Paterson believed Societies of Status violated nature since “[t]he vital functions of a living creature do not wait upon permission” but act autonomously. Moreover, such Societies were “geared to a lower potential of energy than the Society of Contract.” This caused lower economic output and could even short-circuit the electricity, killing the economy.
In his review of The God of the Machine in Reason Magazine, Cox explains the book's progression. “Paterson traces the history of the engineering principles from Greek science and Roman law to the system of limited government created by the founders of the American republic. She then describes the subversion of that system by collectivist ideas and practices. She presents a withering analysis of the managed economy, public education, state-sponsored “security” schemes, and the supposedly humanitarian impulses that lead people to favor the welfare state.”
Actually, Paterson began the journey through human history at 4th century B.C. She assumed a God-like stance that looked down at the flow of human history from then to World War II as others might look down at a river. She pauses at the founding of the United States as the pinnacle of man's attempt at a Society of Contract and grounds America's unprecedented prosperity in that experiment.
There are many such provocative stops in Paterson's odyssey. She offered brilliant critiques of the collectivists popular in her day. In a May 1964 review of The God of The Machine for The Freeman, the conservative-libertarian journalist John Chamberlain explained, “Mrs. Paterson operated in the field of logic.... Her attack on the fallacies of socialism, for example, began by holding Proudhon's maxim, 'All property is theft,' up to the light. Theft, said Mrs.
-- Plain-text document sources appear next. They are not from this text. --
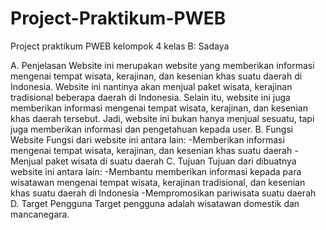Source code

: # Project-Praktikum-PWEB
Project praktikum PWEB kelompok 4 kelas B: Sadaya

A. Penjelasan
Website ini merupakan website yang memberikan informasi mengenai tempat wisata, kerajinan, dan kesenian khas suatu daerah di Indonesia. Website ini nantinya akan menjual paket wisata, kerajinan tradisional beberapa daerah di Indonesia. Selain itu, website ini juga memberikan informasi mengenai tempat wisata, kerajinan, dan kesenian khas daerah tersebut. Jadi, website ini bukan hanya menjual sesuatu, tapi juga memberikan informasi dan pengetahuan kepada user.
B. Fungsi Website
Fungsi dari website ini antara lain:
-Memberikan informasi mengenai tempat wisata, kerajinan, dan kesenian khas suatu daerah
-Menjual paket wisata di suatu daerah
C. Tujuan
Tujuan dari dibuatnya website ini antara lain:
-Membantu memberikan informasi kepada para wisatawan mengenai tempat wisata, kerajinan tradisional, dan kesenian khas suatu daerah di Indonesia
-Mempromosikan pariwisata suatu daerah
D. Target Pengguna
Target pengguna adalah wisatawan domestik dan mancanegara.
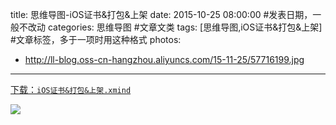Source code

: title: 思维导图-iOS证书&打包&上架
date: 2015-10-25 08:00:00 #发表日期，一般不改动
categories: 思维导图 #文章文类
tags: [思维导图,iOS证书&打包&上架] #文章标签，多于一项时用这种格式
photos:
- http://ll-blog.oss-cn-hangzhou.aliyuncs.com/15-11-25/57716199.jpg


---
[下载：`iOS证书&打包&上架.xmind`](https://github.com/liuxiang/xmind)

![]( http://ll-blog.oss-cn-hangzhou.aliyuncs.com/15-11-25/57716199.jpg)


<!-- more -->
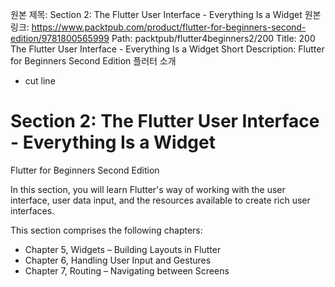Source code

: 원본 제목: Section 2: The Flutter User Interface - Everything Is a Widget
원본 링크: https://www.packtpub.com/product/flutter-for-beginners-second-edition/9781800565999
Path:
packtpub/flutter4beginners2/200
Title:
200 The Flutter User Interface - Everything Is a Widget
Short Description:
Flutter for Beginners Second Edition 플러터 소개

- cut line


# Section 2: The Flutter User Interface - Everything Is a Widget
Flutter for Beginners Second Edition

In this section, you will learn Flutter's way of working with the user interface, user data input, and the resources available to create rich user interfaces.

This section comprises the following chapters:

- Chapter 5, Widgets – Building Layouts in Flutter
- Chapter 6, Handling User Input and Gestures
- Chapter 7, Routing – Navigating between Screens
Paterson in swift rebuttal, presupposes rightful ownership, for 'an object must be property before it can be stolen.' After such a succinct and powerful demolition of the whole bent of Proudhon's thought, is there anything more that need be said?”
Indeed, many of Paterson's chapters have been praised for their ability to stand alone. Indeed, “The Humanitarian with the Guillotine” (Chapter XX) and “Our Japanized Educational System” (Chapter XXI) have been reprinted independently. In his book Power and Market, the Austrian economist Murray Rothbard pays tribute to Chapter XVI “The Corporation and Status Law.” Stating that “[o]ne of the few cogent discussions of the antitrust principle in recent years has been that of Isabel Paterson”, Rothbard quoted a passage from her chapter,
Standard Oil did not restrain trade; it went out to the ends of the earth to make a market. Can the corporations be said to have "restrained trade" when the trade they cater to had no existence until they produced and sold the goods? Were the motor car manufacturers restraining trade during the period in which they made and sold fifty million cars, where there had been no cars before.… Surely … nothing more preposterous could have been imagined than to fix upon the American corporations, which have created and carried on, in ever-increasing magnitude, a volume and variety of trade so vast that it makes all previous production and exchange look like a rural roadside stand, and call this performance "restraint of trade," further stigmatizing it as a crime!
Even critics of Paterson's mechanistic approach to human history receive full value from The God of the Machine through its critique of Keynesianism and collection, through its analysis of monetary theory and antitrust laws or its scathing rejection of public education and the 'humanitarian' state.
As Ayn Rand declared, “It is a sparkling book, with little gems of polemical fire scattered through almost every page, ranging from bright wit to the hard glitter of logic to the quiet radiance of a profound understanding. Paterson's wit, logic, and understanding still cast light today, and The God of the Machine remains a source of illumination for modern readers seeking a better understanding of the preconditions for development and freedom.”